Legislative response to shifting egg industry is a bit cracked

A worker removes a cracked egg from an Iowa production line in this 2010 file photo.  (The Gazette)
A worker removes a cracked egg from an Iowa production line in this 2010 file photo. (The Gazette)

Iowa may soon deliver a historic victory for factory farms.

If House File 2408 earns the governor’s signature, grocery stores now carrying “conventional eggs” would be required to continue stocking them, if they also want to offer “specialty eggs.” The rule only applies to grocery stores participating in the federal Women, Infants and Children program, known as WIC.

The legislation cleared the Iowa House and Iowa Senate this year relying mostly on Republican votes, but with a few members of each party crossing the political aisle.

Specialty eggs, according to lawmakers, include those marketed as cage-free, free-range or enriched colony eggs — all of which are seen by animal welfare activists as more humane ways to raise chickens — and conventional eggs are everything else. The Iowa Department of Inspections and Appeals is required to adopt new rules for enforcing the regulation.

Imagine the conservative response if the roles were reversed and Democrats mandated stores carry specialty eggs. Republicans would rightly be outraged at the infringement on private enterprise.

“This really is direct interference with the marketplace, with merchants’ ability to choose what products they will or will not offer based on their consumers’ reactions,” Sen. Herman Quirmbach, D-Ames, said on the Senate floor this week.

Agriculture is a strong force in Iowa politics. Our state is the nation’s biggest egg producer, with nearly twice as many hens as any other state, according to the American Egg Board.

Still, there did not appear to be a significant advocacy effort behind the egg bill.

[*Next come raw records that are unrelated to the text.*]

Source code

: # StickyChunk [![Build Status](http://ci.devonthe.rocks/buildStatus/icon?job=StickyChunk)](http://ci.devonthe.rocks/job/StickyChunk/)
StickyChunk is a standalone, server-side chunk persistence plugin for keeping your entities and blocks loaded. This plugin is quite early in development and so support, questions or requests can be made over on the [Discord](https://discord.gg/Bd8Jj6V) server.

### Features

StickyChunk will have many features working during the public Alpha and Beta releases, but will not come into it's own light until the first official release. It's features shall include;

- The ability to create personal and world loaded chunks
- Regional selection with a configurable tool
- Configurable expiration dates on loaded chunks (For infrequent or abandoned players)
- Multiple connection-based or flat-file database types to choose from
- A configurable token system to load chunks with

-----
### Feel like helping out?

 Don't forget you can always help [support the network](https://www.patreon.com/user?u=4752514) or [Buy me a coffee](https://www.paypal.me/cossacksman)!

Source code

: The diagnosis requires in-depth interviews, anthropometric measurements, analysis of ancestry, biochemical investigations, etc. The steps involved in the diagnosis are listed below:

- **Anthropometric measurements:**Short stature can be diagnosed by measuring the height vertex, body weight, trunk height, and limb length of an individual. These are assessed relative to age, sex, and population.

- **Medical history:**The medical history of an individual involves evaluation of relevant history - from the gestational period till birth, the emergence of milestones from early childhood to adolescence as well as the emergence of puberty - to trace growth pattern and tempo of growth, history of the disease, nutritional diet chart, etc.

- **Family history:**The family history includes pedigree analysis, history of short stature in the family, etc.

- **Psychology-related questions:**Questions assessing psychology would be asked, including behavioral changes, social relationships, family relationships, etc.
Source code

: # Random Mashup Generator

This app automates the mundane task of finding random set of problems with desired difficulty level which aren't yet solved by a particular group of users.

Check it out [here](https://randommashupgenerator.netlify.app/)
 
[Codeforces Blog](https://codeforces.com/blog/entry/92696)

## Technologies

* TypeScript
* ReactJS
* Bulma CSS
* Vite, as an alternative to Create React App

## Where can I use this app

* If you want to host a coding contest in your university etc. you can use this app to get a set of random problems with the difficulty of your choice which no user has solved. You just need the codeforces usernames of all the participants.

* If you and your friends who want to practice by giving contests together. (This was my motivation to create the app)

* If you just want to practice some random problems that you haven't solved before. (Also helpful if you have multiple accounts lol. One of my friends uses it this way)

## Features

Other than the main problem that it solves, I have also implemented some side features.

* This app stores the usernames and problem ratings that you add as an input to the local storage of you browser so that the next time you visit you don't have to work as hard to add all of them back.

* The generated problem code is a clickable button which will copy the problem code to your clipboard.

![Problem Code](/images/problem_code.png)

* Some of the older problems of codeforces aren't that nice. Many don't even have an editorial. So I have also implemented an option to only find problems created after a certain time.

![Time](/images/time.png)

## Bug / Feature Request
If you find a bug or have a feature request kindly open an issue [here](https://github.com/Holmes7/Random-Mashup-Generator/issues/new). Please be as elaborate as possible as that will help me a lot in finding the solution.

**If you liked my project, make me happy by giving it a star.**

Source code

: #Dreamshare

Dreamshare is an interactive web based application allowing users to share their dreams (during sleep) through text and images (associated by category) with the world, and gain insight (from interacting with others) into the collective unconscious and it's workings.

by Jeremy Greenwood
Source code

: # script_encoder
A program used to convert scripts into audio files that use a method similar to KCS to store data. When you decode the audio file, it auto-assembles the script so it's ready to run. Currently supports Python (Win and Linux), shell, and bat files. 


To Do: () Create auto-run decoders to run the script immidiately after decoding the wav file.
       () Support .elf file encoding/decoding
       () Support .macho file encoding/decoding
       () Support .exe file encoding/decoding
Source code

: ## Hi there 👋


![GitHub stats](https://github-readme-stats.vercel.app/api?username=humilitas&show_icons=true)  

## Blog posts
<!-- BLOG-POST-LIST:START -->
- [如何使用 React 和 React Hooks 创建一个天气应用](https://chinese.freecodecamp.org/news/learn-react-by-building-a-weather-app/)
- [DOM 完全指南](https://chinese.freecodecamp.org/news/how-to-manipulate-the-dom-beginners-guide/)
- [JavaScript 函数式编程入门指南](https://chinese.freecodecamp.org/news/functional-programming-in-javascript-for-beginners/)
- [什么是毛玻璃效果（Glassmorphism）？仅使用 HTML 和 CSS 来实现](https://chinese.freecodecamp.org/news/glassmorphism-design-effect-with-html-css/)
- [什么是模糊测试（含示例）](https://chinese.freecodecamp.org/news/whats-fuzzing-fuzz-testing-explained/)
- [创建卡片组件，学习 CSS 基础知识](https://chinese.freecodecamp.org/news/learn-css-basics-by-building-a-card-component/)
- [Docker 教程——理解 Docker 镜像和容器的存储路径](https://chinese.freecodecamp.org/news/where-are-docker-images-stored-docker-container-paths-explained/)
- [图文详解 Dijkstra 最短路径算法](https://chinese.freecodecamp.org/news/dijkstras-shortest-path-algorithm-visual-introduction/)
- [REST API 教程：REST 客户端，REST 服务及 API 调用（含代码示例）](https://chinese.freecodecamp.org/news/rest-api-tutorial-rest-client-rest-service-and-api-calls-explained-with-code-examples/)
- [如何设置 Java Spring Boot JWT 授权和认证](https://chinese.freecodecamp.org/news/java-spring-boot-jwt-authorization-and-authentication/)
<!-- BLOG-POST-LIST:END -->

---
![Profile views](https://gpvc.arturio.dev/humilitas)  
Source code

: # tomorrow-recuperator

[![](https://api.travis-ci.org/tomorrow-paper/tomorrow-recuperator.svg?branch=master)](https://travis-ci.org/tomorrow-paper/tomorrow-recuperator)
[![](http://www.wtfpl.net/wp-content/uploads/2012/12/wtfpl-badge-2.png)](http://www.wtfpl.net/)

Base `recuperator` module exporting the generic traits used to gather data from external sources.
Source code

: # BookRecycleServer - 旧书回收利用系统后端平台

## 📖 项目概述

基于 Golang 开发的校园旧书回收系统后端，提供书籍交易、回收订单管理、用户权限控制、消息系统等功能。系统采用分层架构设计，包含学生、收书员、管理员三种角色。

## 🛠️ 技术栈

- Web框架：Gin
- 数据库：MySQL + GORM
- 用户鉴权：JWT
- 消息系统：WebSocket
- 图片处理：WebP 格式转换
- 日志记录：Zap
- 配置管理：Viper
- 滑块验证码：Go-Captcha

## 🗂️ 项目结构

Lobbyists from just two organizations filed support for the Senate bill before this week’s vote, the Iowa Poultry Association and Iowans for Consumer Choice.


This is an issue the free market is fully equipped to handle, without help from meddling state legislators.

Several major food sellers have announced plans in recent years to transition to cage-free eggs. For example, Hy-Vee announced in 2016 it would start using only cage-free eggs in its restaurants, with plans to offer only cage-free eggs to grocery shoppers by 2022.

“We need time to evaluate how moving to 100 percent cage-free eggs will financially impact our customers, especially those who rely on the value eggs bring to a tight budget,” company officials wrote two years ago.

Iowa farmers have been feeding the world for decades because they grow food people want to buy. Their economic future depends on their ability to meet that demand, not on government action.